24 November 1916 – Paul to Gertrude


c/o G.P.O.

24 Nov


My dear Mother-

V. many thanks for your letter- I am late in answering because I was waiting for your letter. I had a letter from Dick on Tuesday telling me how he has met Topher & that he was trying to get Topher over to his unit – Must be awful out there now in that mud & cold – ugh! It’s miserable enough weather up here – but we have the advantage of having a comfortable mess & a cabin with a bunk in it.

We have had a few days at sea too lately – but I don’t think it was so bad there-

That new train service to Town sounds a good thing – most useful to the girls for weekends at Guildford I should think- I had a letter from Jane – I sent her an urgent letter to send us some wigs from Clarksons for our show – much better someone you know to choose them – I had a wire today saying they had been sent off.

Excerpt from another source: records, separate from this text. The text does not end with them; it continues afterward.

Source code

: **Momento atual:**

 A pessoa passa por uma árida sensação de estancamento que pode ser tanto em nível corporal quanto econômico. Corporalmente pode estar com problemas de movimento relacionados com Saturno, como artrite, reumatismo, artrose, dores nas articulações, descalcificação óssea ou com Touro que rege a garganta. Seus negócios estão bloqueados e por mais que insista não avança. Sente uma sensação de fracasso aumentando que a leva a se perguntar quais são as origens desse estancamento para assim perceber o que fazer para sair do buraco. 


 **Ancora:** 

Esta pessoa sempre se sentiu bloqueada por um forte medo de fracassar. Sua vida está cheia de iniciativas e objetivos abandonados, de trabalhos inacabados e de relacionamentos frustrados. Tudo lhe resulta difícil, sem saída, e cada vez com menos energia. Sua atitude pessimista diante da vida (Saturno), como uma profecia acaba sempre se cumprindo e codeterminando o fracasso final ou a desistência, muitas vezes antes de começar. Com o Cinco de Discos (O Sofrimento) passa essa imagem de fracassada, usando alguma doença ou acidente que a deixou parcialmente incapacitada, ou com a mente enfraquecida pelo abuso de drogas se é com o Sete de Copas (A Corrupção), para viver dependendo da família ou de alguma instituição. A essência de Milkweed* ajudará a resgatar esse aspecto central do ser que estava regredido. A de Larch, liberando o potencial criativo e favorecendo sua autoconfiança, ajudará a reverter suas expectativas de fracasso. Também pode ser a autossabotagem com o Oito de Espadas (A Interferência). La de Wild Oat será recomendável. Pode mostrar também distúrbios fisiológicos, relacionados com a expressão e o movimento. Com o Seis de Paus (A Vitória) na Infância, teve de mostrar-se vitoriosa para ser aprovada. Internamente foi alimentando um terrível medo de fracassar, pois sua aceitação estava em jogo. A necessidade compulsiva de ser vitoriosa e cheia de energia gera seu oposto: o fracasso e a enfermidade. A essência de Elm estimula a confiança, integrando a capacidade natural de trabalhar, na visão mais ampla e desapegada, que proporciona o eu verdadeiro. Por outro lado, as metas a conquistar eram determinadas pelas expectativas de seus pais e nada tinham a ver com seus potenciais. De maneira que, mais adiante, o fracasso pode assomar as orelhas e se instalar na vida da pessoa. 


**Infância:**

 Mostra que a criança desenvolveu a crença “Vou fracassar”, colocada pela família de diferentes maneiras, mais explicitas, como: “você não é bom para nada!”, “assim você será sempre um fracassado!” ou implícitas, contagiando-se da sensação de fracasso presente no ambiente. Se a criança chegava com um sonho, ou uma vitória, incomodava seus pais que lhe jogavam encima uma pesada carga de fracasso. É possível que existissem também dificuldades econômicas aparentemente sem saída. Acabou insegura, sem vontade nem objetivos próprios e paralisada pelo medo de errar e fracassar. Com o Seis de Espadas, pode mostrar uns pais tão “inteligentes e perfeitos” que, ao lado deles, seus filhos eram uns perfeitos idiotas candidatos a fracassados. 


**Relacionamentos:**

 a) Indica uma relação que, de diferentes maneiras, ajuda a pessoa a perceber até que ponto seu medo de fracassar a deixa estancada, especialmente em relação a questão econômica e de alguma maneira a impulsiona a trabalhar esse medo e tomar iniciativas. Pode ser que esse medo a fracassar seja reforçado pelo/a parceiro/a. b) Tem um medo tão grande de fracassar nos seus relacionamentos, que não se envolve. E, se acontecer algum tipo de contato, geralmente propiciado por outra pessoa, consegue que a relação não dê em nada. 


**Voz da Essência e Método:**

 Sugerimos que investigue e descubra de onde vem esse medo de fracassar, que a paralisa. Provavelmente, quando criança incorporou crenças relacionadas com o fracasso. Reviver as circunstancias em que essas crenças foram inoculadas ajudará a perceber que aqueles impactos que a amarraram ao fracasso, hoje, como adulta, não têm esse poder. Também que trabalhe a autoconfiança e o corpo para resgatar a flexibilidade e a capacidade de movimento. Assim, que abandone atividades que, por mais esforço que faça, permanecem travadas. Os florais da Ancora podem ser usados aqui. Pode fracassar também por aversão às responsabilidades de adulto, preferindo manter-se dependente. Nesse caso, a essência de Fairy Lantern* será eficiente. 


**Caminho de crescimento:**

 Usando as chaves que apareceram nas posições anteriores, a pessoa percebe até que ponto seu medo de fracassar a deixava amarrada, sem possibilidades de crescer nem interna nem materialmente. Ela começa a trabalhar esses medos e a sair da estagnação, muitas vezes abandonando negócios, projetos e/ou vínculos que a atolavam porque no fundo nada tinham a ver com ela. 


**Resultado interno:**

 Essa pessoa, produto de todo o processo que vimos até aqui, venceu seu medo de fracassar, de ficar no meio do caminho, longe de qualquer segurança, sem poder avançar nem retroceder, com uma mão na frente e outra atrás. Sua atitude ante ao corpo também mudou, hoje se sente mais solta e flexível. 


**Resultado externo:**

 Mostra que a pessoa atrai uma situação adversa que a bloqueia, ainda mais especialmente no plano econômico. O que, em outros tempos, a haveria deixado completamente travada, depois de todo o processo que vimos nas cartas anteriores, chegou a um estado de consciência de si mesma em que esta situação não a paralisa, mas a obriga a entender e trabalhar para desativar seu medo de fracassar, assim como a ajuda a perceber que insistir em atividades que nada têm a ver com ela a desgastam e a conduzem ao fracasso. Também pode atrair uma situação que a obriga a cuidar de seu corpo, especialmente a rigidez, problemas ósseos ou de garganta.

What extraordinary things Jim seems to hear about where he is going! Hongkong sounds so extraordinary – is that the Portuguese show or his regiment.

Please thank Ruth very much for these beads – jolly nice they are – did you get that letter about a stock?

Yes- it’s pathetic about Roumania – and how truly ghastly about that ship the Britannic – & a hospital ship too – really it seems incredible that a human being can do such things in cold blood.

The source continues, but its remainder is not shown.